Müşterinin verdiği yıldız ile belirlenen puanlamanın doğrudan kendilerine ücret kesintisi olarak döndüğünü belirten kurye, sistemi şöyle özetliyor: “Biz yıldız puan ortalamasıyla çalışıyoruz, geç gidersek ya da yanlış sipariş götürürsek müşteri düşük yıldız veriyor. Yıldız bizim puanımızdan düşüyor, bu da bize maddi kesinti olarak dönüyor.”
“İzinler sık sık iptal ediliyor, tatil zaten hayal!”
Sık sık izinlerinin iptal edildiğini söyleyen motokurye, izin günü işe çağrıldığında ‘hayır’ deme hakkının olup olmadığı sorusuna “Bir kere hayır dedin diyelim, ikinciye dersen karşındaki “bu benim işime yaramaz” diye düşünmeye başlar, işten çıkarırlar” sözleriyle cevap veriyor. Esnaf kuryelerin tatil günlerinin olmadığını ekleyen kurye, “Biz çalışırsak paramız var, çalışmadığımız gün paramız yok” diyor.

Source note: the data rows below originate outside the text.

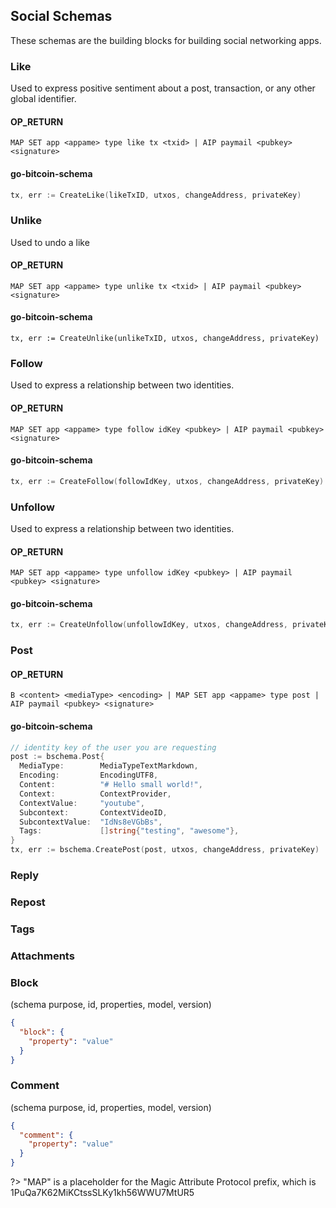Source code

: ## Social Schemas

These schemas are the building blocks for building social networking apps.

### Like

Used to express positive sentiment about a post, transaction, or any other global identifier.

#### OP_RETURN

```
MAP SET app <appame> type like tx <txid> | AIP paymail <pubkey> <signature>
```

#### go-bitcoin-schema

```go
tx, err := CreateLike(likeTxID, utxos, changeAddress, privateKey)
```

### Unlike

Used to undo a like

#### OP_RETURN

```
MAP SET app <appame> type unlike tx <txid> | AIP paymail <pubkey> <signature>
```

#### go-bitcoin-schema

```
tx, err := CreateUnlike(unlikeTxID, utxos, changeAddress, privateKey)
```

### Follow

Used to express a relationship between two identities.

#### OP_RETURN

```
MAP SET app <appame> type follow idKey <pubkey> | AIP paymail <pubkey> <signature>
```

#### go-bitcoin-schema

```go
tx, err := CreateFollow(followIdKey, utxos, changeAddress, privateKey)

```

### Unfollow

Used to express a relationship between two identities.

#### OP_RETURN

```
MAP SET app <appame> type unfollow idKey <pubkey> | AIP paymail <pubkey> <signature>
```

#### go-bitcoin-schema

```go
tx, err := CreateUnfollow(unfollowIdKey, utxos, changeAddress, privateKey)

```

### Post

#### OP_RETURN

```
B <content> <mediaType> <encoding> | MAP SET app <appame> type post | AIP paymail <pubkey> <signature>
```

#### go-bitcoin-schema

```go
// identity key of the user you are requesting
post := bschema.Post{
  MediaType:        MediaTypeTextMarkdown,
  Encoding:         EncodingUTF8,
  Content:          "# Hello small world!",
  Context:          ContextProvider,
  ContextValue:     "youtube",
  Subcontext:       ContextVideoID,
  SubcontextValue:  "IdNs8eVGbBs",
  Tags:             []string{"testing", "awesome"},
}
tx, err := bschema.CreatePost(post, utxos, changeAddress, privateKey)
```

### Reply

### Repost

### Tags

### Attachments

### Block

(schema purpose, id, properties, model, version)

```json
{
  "block": {
    "property": "value"
  }
}
```

### Comment

(schema purpose, id, properties, model, version)

```json
{
  "comment": {
    "property": "value"
  }
}
```

?> "MAP" is a placeholder for the Magic Attribute Protocol prefix, which is 1PuQa7K62MiKCtssSLKy1kh56WWU7MtUR5
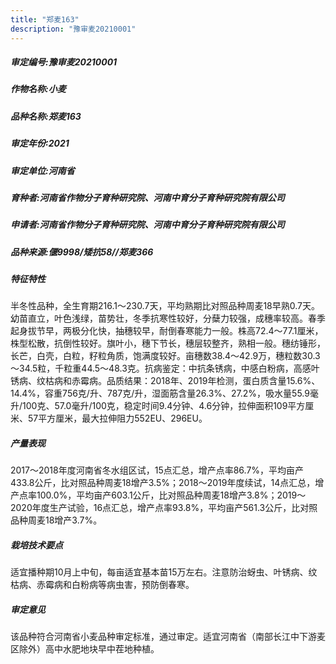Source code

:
 ```yaml
---
title: "郑麦163"
description: "豫审麦20210001"
---
```

##### 审定编号:豫审麦20210001

##### 作物名称:小麦

##### 品种名称:郑麦163

##### 审定年份:2021

##### 审定单位:河南省

##### 育种者:河南省作物分子育种研究院、河南中育分子育种研究院有限公司  

##### 申请者:河南省作物分子育种研究院、河南中育分子育种研究院有限公司                

##### 品种来源:偃9998/矮抗58//郑麦366

##### 特征特性
半冬性品种，全生育期216.1～230.7天，平均熟期比对照品种周麦18早熟0.7天。幼苗直立，叶色浅绿，苗势壮，冬季抗寒性较好，分蘖力较强，成穗率较高。春季起身拔节早，两极分化快，抽穗较早，耐倒春寒能力一般。株高72.4～77.1厘米，株型松散，抗倒性较好。旗叶小，穗下节长，穗层较整齐，熟相一般。穗纺锤形，长芒，白壳，白粒，籽粒角质，饱满度较好。亩穗数38.4～42.9万，穗粒数30.3～34.5粒，千粒重44.5～48.3克。抗病鉴定：中抗条锈病，中感白粉病，高感叶锈病、纹枯病和赤霉病。品质结果：2018年、2019年检测，蛋白质含量15.6%、14.4%，容重756克/升、787克/升，湿面筋含量26.3%、27.2%，吸水量55.9毫升/100克、57.0毫升/100克，稳定时间9.4分钟、4.6分钟，拉伸面积109平方厘米、57平方厘米，最大拉伸阻力552EU、296EU。

##### 产量表现
2017～2018年度河南省冬水组区试，15点汇总，增产点率86.7%，平均亩产433.8公斤，比对照品种周麦18增产3.5%；2018～2019年度续试，14点汇总，增产点率100.0%，平均亩产603.1公斤，比对照品种周麦18增产3.8%；2019～2020年度生产试验，16点汇总，增产点率93.8%，平均亩产561.3公斤，比对照品种周麦18增产3.7%。

##### 栽培技术要点
适宜播种期10月上中旬，每亩适宜基本苗15万左右。注意防治蚜虫、叶锈病、纹枯病、赤霉病和白粉病等病虫害，预防倒春寒。

##### 审定意见
该品种符合河南省小麦品种审定标准，通过审定。适宜河南省（南部长江中下游麦区除外）高中水肥地块早中茬地种植。
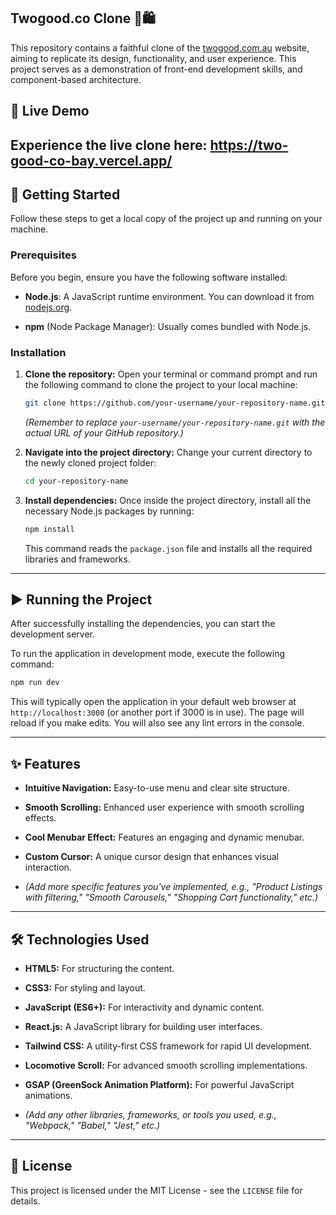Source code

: ## Twogood.co Clone 🌿🛍️

This repository contains a faithful clone of the [twogood.com.au](https://twogood.com.au/) website, aiming to replicate its design, functionality, and user experience. This project serves as a demonstration of front-end development skills, and component-based architecture.


## 🔗 Live Demo
Experience the live clone here: https://two-good-co-bay.vercel.app/
-----

## 🚀 Getting Started

Follow these steps to get a local copy of the project up and running on your machine.

### Prerequisites

Before you begin, ensure you have the following software installed:

  * **Node.js**: A JavaScript runtime environment. You can download it from [nodejs.org](https://nodejs.org/).

  * **npm** (Node Package Manager): Usually comes bundled with Node.js.

### Installation

1.  **Clone the repository:**
    Open your terminal or command prompt and run the following command to clone the project to your local machine:

    ```bash
    git clone https://github.com/your-username/your-repository-name.git
    ```

    *(Remember to replace `your-username/your-repository-name.git` with the actual URL of your GitHub repository.)*

2.  **Navigate into the project directory:**
    Change your current directory to the newly cloned project folder:

    ```bash
    cd your-repository-name
    ```

3.  **Install dependencies:**
    Once inside the project directory, install all the necessary Node.js packages by running:

    ```bash
    npm install
    ```

    This command reads the `package.json` file and installs all the required libraries and frameworks.

-----

## ▶️ Running the Project

After successfully installing the dependencies, you can start the development server.

To run the application in development mode, execute the following command:

```bash
npm run dev
```

This will typically open the application in your default web browser at `http://localhost:3000` (or another port if 3000 is in use). The page will reload if you make edits. You will also see any lint errors in the console.

-----

## ✨ Features

  * **Intuitive Navigation:** Easy-to-use menu and clear site structure.

  * **Smooth Scrolling:** Enhanced user experience with smooth scrolling effects.

  * **Cool Menubar Effect:** Features an engaging and dynamic menubar.

  * **Custom Cursor:** A unique cursor design that enhances visual interaction.

  * *(Add more specific features you've implemented, e.g., "Product Listings with filtering," "Smooth Carousels," "Shopping Cart functionality," etc.)*

-----

## 🛠️ Technologies Used

  * **HTML5:** For structuring the content.

  * **CSS3:** For styling and layout.

  * **JavaScript (ES6+):** For interactivity and dynamic content.

  * **React.js:** A JavaScript library for building user interfaces.

  * **Tailwind CSS:** A utility-first CSS framework for rapid UI development.

  * **Locomotive Scroll:** For advanced smooth scrolling implementations.

  * **GSAP (GreenSock Animation Platform):** For powerful JavaScript animations.

  * *(Add any other libraries, frameworks, or tools you used, e.g., "Webpack," "Babel," "Jest," etc.)*

-----

## 📄 License

This project is licensed under the MIT License - see the `LICENSE` file for details.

Can kayıpları ve iş yükü artarken Getir patronu 2,6 milyar dolar kâr etti!
Pandemi süreci motokuryelere, artan iş yükü, artan çalışma saatleri ve kaza riski olarak yansırken, Getir patronuna milyar dolarlar olarak yansıdı. Pandemiyi fırsata çevirenler arasında yer almayı başaran Getir patronu Nazım Salur 2015’te kurduğu şirketin pandemi sürecinde 2,6 milyar dolar değerine ulaşarak milyar dolarlık şirket konumuna yükseldiğini ‘müjdeledi’. İşte bu milyar dolarlık servet, kimi zaman güneşin altında, kimi zaman yağmurda, karda motor üstünde sipariş yetiştirmeye çalışan motokuryeler sayesinde oldu. Diğer tüm patronlar gibi Getir patronu Nazım Salur’un da işçilerin yaşamıyla değil, sadece siparişlerin hızıyla ilgilendiği büyüme rakamlarından da anlaşılıyor.

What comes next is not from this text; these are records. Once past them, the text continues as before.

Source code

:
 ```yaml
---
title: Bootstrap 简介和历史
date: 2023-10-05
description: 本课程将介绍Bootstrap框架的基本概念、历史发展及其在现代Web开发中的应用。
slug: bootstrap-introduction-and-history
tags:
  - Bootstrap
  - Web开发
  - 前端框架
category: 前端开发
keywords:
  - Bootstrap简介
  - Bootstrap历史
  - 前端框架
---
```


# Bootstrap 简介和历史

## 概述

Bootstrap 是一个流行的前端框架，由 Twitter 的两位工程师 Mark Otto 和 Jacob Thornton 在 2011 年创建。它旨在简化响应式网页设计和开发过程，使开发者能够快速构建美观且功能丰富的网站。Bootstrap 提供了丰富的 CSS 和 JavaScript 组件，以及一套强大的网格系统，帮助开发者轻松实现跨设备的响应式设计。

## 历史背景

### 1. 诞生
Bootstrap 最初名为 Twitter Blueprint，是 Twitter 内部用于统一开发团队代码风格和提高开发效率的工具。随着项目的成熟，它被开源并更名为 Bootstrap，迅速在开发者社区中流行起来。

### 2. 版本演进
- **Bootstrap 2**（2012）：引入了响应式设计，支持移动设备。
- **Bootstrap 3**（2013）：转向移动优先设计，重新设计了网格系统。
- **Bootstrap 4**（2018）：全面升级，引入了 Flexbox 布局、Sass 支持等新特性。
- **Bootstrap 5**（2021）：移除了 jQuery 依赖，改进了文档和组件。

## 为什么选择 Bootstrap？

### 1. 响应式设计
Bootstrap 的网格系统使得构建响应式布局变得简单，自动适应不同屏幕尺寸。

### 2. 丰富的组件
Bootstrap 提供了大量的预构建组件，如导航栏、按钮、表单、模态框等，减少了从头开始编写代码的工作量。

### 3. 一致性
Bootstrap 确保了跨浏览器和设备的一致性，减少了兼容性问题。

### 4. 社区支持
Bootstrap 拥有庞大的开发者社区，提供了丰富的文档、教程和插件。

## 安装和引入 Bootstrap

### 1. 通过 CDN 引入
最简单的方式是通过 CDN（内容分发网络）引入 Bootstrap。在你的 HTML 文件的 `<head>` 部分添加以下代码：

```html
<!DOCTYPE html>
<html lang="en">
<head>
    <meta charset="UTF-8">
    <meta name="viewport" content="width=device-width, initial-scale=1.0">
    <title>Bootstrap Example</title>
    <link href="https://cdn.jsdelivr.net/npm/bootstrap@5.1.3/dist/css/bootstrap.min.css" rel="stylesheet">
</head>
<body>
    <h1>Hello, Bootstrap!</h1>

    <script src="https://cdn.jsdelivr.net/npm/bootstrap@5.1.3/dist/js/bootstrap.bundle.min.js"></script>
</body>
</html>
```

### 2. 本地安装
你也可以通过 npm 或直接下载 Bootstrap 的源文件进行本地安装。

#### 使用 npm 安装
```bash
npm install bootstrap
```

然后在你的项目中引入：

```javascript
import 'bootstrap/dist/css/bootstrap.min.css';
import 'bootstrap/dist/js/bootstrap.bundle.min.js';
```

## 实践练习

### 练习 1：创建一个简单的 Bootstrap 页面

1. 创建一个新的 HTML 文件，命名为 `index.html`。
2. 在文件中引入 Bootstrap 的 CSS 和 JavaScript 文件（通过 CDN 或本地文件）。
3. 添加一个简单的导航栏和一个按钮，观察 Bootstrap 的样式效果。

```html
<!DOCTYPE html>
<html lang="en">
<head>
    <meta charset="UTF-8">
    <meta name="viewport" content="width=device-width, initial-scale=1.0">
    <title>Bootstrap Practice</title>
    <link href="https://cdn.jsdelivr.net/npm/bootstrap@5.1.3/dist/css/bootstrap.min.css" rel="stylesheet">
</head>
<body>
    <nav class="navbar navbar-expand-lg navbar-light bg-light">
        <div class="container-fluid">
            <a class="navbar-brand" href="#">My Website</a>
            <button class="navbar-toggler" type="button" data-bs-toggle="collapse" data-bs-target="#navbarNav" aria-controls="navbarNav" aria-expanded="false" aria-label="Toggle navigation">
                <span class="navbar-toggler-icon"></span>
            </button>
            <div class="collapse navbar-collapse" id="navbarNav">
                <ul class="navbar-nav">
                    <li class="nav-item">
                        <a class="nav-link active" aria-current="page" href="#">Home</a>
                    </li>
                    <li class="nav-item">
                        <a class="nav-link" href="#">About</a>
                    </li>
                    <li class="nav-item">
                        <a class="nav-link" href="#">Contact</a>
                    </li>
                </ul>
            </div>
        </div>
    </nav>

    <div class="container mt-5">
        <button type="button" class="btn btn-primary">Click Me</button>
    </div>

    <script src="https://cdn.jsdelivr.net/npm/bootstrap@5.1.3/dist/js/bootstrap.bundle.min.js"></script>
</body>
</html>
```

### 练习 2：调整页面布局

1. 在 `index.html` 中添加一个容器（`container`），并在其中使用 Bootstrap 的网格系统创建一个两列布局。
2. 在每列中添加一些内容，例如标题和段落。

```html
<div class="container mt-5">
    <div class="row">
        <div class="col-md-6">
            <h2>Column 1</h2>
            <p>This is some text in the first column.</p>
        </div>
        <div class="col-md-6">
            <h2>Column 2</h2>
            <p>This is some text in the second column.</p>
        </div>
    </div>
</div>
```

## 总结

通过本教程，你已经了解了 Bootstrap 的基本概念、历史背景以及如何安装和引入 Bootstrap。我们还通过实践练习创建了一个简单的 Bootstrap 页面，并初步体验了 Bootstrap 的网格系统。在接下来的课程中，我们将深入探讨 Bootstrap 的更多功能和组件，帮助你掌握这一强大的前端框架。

“Ben 12 saat çalışan bir köleyim”
Peki bu büyüme rakamları motokurye çalışanlarının şartlarına olumlu anlamda yansıdı mı? Bu soruyu yanıtlayan kurye işçisi şunları söylüyor: “Geçenlerde 24 milyon lira hibe dağıttı şirket kuryelere, onun dışında salgın sürecinde başka hiçbir değişiklik olmadı. Ben bu dağıtılan hibeyi de eskiden kölelik sisteminde kölelere sunulan cariyelere benzetiyorum. Biz köleyiz ben bunun farkındayım. Ben 12 saat çalışan bir köleyim. Benim hiç özel hayatım yok, çocuğumu alıp da bir parka gidemiyorum. Bu mesleğe girdiğimden beri kendime zaman ayıramıyorum.”